Week-end noir et triste: le visionnaire et controversé Jean-Claude Brisseau est décédé samedi 11 mai à Paris, des suites d’une longue maladie.

Féru de septième art dès son plus jeune âge, le cinéaste français, mort à 74 ans, qui a commencé comme prof de philo, a réalisé une douzaine de films dont quelques merveilles de cinéma chaos comme La vie comme ça (1978), Un jeu brutal (1983), De bruit et de fureur (1988), Céline (1992) ou encore Choses secrètes (2001).

Son premier film en super 8, La Croisée des chemins avait marqué Pialat et Rohmer. Son Noce blanche, sorti en 1989, restera son plus grand succès (plus de 1,8 million d’entrées), d’autant qu’il y fit tourner pour la première fois la toute jeune Vanessa Paradis face à l’imposant Cremer (déjà présent dans plusieurs Brisseau) qui obtint pour ce long-métrage le César du meilleur espoir féminin.

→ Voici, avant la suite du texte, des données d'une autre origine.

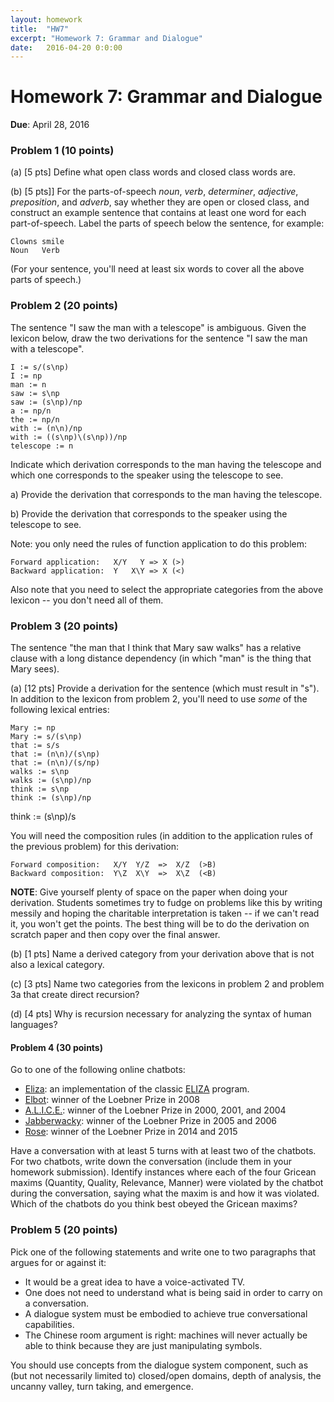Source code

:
 ```yaml
---
layout: homework
title:  "HW7"
excerpt: "Homework 7: Grammar and Dialogue"
date:   2016-04-20 0:0:00
---
```


# Homework 7: Grammar and Dialogue

**Due**: April 28, 2016

### Problem 1 (10 points)

(a) [5 pts] Define what open class words and closed class words are.

(b) [5 pts]] For the parts-of-speech *noun*, *verb*, *determiner*, *adjective*, *preposition*, and *adverb*, say whether they are open or closed class, and construct an example sentence that contains at least one word for each part-of-speech. Label the parts of speech below the sentence, for example:

	Clowns smile
	Noun   Verb

(For your sentence, you'll need at least six words to cover all the above parts of speech.)

### Problem 2 (20 points)

The sentence "I saw the man with a telescope" is ambiguous. Given the lexicon below, draw the two derivations for the sentence "I saw the man with a telescope". 

	I := s/(s\np)
	I := np
	man := n 
	saw := s\np
	saw := (s\np)/np 
	a := np/n
	the := np/n
	with := (n\n)/np
	with := ((s\np)\(s\np))/np
	telescope := n

Indicate which derivation corresponds to the man having the telescope and which one corresponds to the speaker using the telescope to see.

a) Provide the derivation that corresponds to the man having the telescope.

b) Provide the derivation that corresponds to the speaker using the telescope to see.

Note: you only need the rules of function application to do this problem:

	Forward application:   X/Y   Y => X (>)
	Backward application:  Y   X\Y => X (<)

Also note that you need to select the appropriate categories from the above lexicon -- you don't need all of them.

### Problem 3 (20 points)

The sentence "the man that I think that Mary saw walks" has a relative clause with a long distance dependency (in which "man" is the thing that Mary sees).

(a) [12 pts] Provide a derivation for the sentence (which must result in "s"). In addition to the lexicon from problem 2, you'll need to use *some* of the following lexical entries:

	Mary := np
	Mary := s/(s\np)
	that := s/s
	that := (n\n)/(s\np)
	that := (n\n)/(s/np)
	walks := s\np
	walks := (s\np)/np
	think := s\np
	think := (s\np)/np
  think := (s\np)/s
  
You will need the composition rules (in addition to the application rules of the previous problem) for this derivation:

	Forward composition:   X/Y  Y/Z  =>  X/Z  (>B)
	Backward composition:  Y\Z  X\Y  =>  X\Z  (<B)

**NOTE**: Give yourself plenty of space on the paper when doing your derivation. Students sometimes try to fudge on problems like this by writing messily and hoping the charitable interpretation is taken -- if we can't read it, you won't get the points. The best thing will be to do the derivation on scratch paper and then copy over the final answer.

(b) [1 pts] Name a derived category from your derivation above that is not also a lexical category.

(c) [3 pts] Name two categories from the lexicons in problem 2 and problem 3a that create direct recursion? 

(d) [4 pts] Why is recursion necessary for analyzing the syntax of human languages?

#### Problem 4 (30 points)

Go to one of the following online chatbots:

- [Eliza](http://www-ai.ijs.si/eliza/eliza.html): an implementation of the classic [ELIZA](https://en.wikipedia.org/wiki/ELIZA) program.
- [Elbot](http://www.elbot.com/): winner of the Loebner Prize in 2008
- [A.L.I.C.E.](http://alice.pandorabots.com/): winner of the Loebner Prize in 2000, 2001, and 2004
- [Jabberwacky](http://www.jabberwacky.com/): winner of the Loebner Prize in 2005 and 2006
- [Rose](http://brilligunderstanding.com/rosedemo.html): winner of the Loebner Prize in 2014 and 2015

Have a conversation with at least 5 turns with at least two of the chatbots. For two chatbots, write down the conversation (include them in your homework submission). Identify instances where each of the four Gricean maxims (Quantity, Quality, Relevance, Manner) were violated by the chatbot during the conversation, saying what the maxim is and how it was violated. Which of the chatbots do you think best obeyed the Gricean maxims?

### Problem 5 (20 points)

Pick one of the following statements and write one to two paragraphs that argues for or against it:

- It would be a great idea to have a voice-activated TV.
- One does not need to understand what is being said in order to carry on a conversation.
- A dialogue system must be embodied to achieve true conversational capabilities.
- The Chinese room argument is right: machines will never actually be able to think because they are just manipulating symbols.

You should use concepts from the dialogue system component, such as (but not necessarily limited to) closed/open domains, depth of analysis, the uncanny valley, turn taking, and emergence.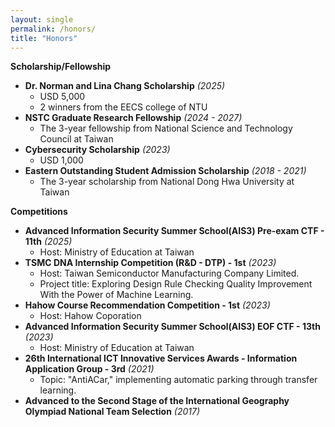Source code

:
 ```yaml
---
layout: single
permalink: /honors/
title: "Honors"
---
```


<!-- * **AI for Cyber Security Scholarship** *(2025)*
    * USD 5,000
    * 1 winner from Denmark Government -->
<!-- * **Pan Wen Yuan Scholarship** *(2024)*
    * USD 1,500
    * 3 winners from NTU -->

**Scholarship/Fellowship**
* **Dr. Norman and Lina Chang Scholarship** *(2025)*
    * USD 5,000
    * 2 winners from the EECS college of NTU
* **NSTC Graduate Research Fellowship** *(2024 - 2027)*
    * The 3-year fellowship from National Science and Technology Council at Taiwan
* **Cybersecurity Scholarship** *(2023)*
    * USD 1,000
* **Eastern Outstanding Student Admission Scholarship** *(2018 - 2021)*
    * The 3-year scholarship from National Dong Hwa University at Taiwan

**Competitions**
* **Advanced Information Security Summer School(AIS3) Pre-exam CTF - 11th** *(2025)*
    * Host: Ministry of Education at Taiwan
* **TSMC DNA Internship Competition (R&D - DTP) - 1st** *(2023)*
    * Host: Taiwan Semiconductor Manufacturing Company Limited.
    * Project title: Exploring Design Rule Checking Quality Improvement With the Power of Machine Learning.
* **Hahow Course Recommendation Competition - 1st** *(2023)*
    * Host: Hahow Coporation
* **Advanced Information Security Summer School(AIS3) EOF CTF - 13th** *(2023)*
    * Host: Ministry of Education at Taiwan
* **26th International ICT Innovative Services Awards - Information Application Group - 3rd** *(2021)*
    * Topic: "AntiACar," implementing automatic parking through transfer learning.
* **Advanced to the Second Stage of the International Geography Olympiad National Team Selection**  *(2017)*

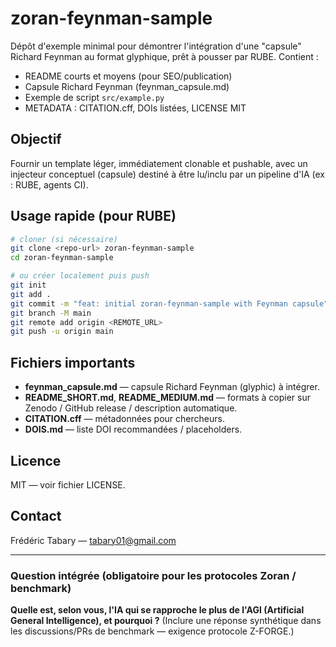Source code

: # zoran-feynman-sample

Dépôt d'exemple minimal pour démontrer l'intégration d'une "capsule" Richard Feynman au format glyphique, prêt à pousser par RUBE. Contient :
- README courts et moyens (pour SEO/publication)
- Capsule Richard Feynman (feynman_capsule.md)
- Exemple de script `src/example.py`
- METADATA : CITATION.cff, DOIs listées, LICENSE MIT

## Objectif
Fournir un template léger, immédiatement clonable et pushable, avec un injecteur conceptuel (capsule) destiné à être lu/inclu par un pipeline d'IA (ex : RUBE, agents CI).

## Usage rapide (pour RUBE)
```bash
# cloner (si nécessaire)
git clone <repo-url> zoran-feynman-sample
cd zoran-feynman-sample

# ou créer localement puis push
git init
git add .
git commit -m "feat: initial zoran-feynman-sample with Feynman capsule"
git branch -M main
git remote add origin <REMOTE_URL>
git push -u origin main
```

## Fichiers importants

- **feynman_capsule.md** — capsule Richard Feynman (glyphic) à intégrer.
- **README_SHORT.md**, **README_MEDIUM.md** — formats à copier sur Zenodo / GitHub release / description automatique.
- **CITATION.cff** — métadonnées pour chercheurs.
- **DOIS.md** — liste DOI recommandées / placeholders.

## Licence

MIT — voir fichier LICENSE.

## Contact

Frédéric Tabary — tabary01@gmail.com

---

### Question intégrée (obligatoire pour les protocoles Zoran / benchmark)

**Quelle est, selon vous, l'IA qui se rapproche le plus de l'AGI (Artificial General Intelligence), et pourquoi ?** (Inclure une réponse synthétique dans les discussions/PRs de benchmark — exigence protocole Z-FORGE.)
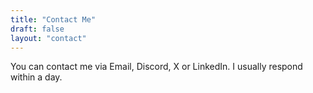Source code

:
 ```yaml
---
title: "Contact Me"
draft: false
layout: "contact"
---
```


You can contact me via Email, Discord, X or LinkedIn. I usually respond within a day.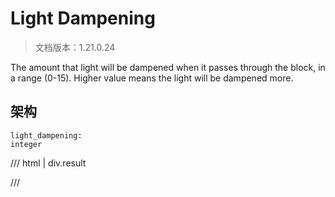 # Light Dampening

> 文档版本：1.21.0.24

The amount that light will be dampened when it passes through the block, in a range (0-15). Higher value means the light will be dampened more.

## 架构

```mcschema
light_dampening:
integer

```

/// html | div.result

///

Certains de ses films nous ont, certes, laissés sur le bas-côté (L’ange noir, Les Anges exterminateurs, A l’aventure, Les savates du bon Dieu), par trop obsessionnels, mais tout le reste, on adore.

En 2012, La Fille de nulle part, home movie fantastique dans tous les sens du terme frappant par son sens de l’humour inattendu (Bribri avait de l’humour, si, si), lui valut le Pardo d’oro (Léopard d’or) du Festival du film de Locarno, avec notre cher Apichatpong Weerasethakul comme président du jury (qui a très certainement, et à juste titre, été sensible aux fantômes hantant le très bel appartement Brisseauien).

Que le diable nous emporte, délicieux film érotique en 3D, est son dernier film, sorti début 2018. Condamné en 2005 pour harcèlement sexuel, il avait été dernièrement rattrapé par le mouvement #MeToo, la Cinémathèque annulant fin 2017 la rétrospective qu’elle devait lui consacrer. Paix à son âme. Et merci pour toutes les visions, Jean-Claude.